Components of Cash Flows

(i) Cash Flow from Operating Activities


The net amount of cash coming in or leaving from the day to day business operations of an
entity is called Cash Flow from Operations. Basically it is the operating income plus non-
cash items such as depreciation added. Since accounting profits are reduced by non-cash
items (i.e. depreciation and amortization) they must be added back to accounting profits to
calculate cash flow.

Cash flow from operations is an important measurement because it tells the analyst about the
viability of an entities current business plan and operations. In the long run, cash flow from
operations must be cash inflows in order for an entity to be solvent and provide for the
normal outflows from investing and finance activities.

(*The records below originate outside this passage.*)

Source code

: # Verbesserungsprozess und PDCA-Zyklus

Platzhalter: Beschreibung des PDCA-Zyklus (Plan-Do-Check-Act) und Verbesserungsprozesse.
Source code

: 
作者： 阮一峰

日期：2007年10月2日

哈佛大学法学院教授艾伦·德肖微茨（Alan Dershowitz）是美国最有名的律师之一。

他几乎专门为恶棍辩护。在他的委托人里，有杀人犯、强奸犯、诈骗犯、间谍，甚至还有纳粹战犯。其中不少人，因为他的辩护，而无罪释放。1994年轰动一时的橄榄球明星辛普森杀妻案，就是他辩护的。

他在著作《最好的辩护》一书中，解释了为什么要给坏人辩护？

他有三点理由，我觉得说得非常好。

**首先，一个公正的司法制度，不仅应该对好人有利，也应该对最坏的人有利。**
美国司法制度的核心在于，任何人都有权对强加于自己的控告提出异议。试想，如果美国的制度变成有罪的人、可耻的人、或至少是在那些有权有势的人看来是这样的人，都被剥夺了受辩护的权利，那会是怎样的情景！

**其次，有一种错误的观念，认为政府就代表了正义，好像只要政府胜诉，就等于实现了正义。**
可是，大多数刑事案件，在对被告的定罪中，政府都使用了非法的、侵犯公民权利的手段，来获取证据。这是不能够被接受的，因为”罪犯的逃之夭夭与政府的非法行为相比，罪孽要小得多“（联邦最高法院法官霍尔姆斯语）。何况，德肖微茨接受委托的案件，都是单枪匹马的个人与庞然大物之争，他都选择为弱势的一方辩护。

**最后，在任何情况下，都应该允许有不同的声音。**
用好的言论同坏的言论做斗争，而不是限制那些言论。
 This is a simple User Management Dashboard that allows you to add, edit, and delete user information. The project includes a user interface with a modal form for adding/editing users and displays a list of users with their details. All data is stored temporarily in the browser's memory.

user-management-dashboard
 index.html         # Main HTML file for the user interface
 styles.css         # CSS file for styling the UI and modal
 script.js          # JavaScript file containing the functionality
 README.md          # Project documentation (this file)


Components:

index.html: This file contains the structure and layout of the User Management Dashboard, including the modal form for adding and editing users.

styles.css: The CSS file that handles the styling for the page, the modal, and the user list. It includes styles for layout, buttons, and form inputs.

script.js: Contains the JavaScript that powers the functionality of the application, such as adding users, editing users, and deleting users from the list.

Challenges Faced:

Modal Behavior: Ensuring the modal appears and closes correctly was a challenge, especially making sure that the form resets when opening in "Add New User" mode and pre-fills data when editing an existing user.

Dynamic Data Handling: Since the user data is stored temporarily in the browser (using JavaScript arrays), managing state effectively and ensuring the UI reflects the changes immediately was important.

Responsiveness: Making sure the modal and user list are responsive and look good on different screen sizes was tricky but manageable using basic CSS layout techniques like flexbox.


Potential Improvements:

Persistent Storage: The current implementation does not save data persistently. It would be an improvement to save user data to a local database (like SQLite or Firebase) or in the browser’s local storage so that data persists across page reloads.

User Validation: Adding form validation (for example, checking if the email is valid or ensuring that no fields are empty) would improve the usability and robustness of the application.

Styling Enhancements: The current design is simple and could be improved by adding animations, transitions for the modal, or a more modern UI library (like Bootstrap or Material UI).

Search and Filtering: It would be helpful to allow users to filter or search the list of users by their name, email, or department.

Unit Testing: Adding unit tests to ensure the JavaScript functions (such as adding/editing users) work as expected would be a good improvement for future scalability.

(ii) Cash Flow from Investing Activities


Cash flow from investing activities would include the outflow of cash for long term assets
such as land, buildings, equipment, etc., and the inflows from the sale of assets, businesses,
securities, etc. Most cash flow investing activities are cash out flows because most entities
make long term investments for operations and future growth.

(iii) Cash Flow from Finance Activities


Cash flow from finance activities is the cash out flow to the entities investors (i.e. interest to
bondholders) and shareholders (i.e. dividends and stock buybacks) and cash inflows from
sales of bonds or issuance of stock equity. Most cash flow finance activities are cash outflows
since most entities only issue bonds and stocks occasionally.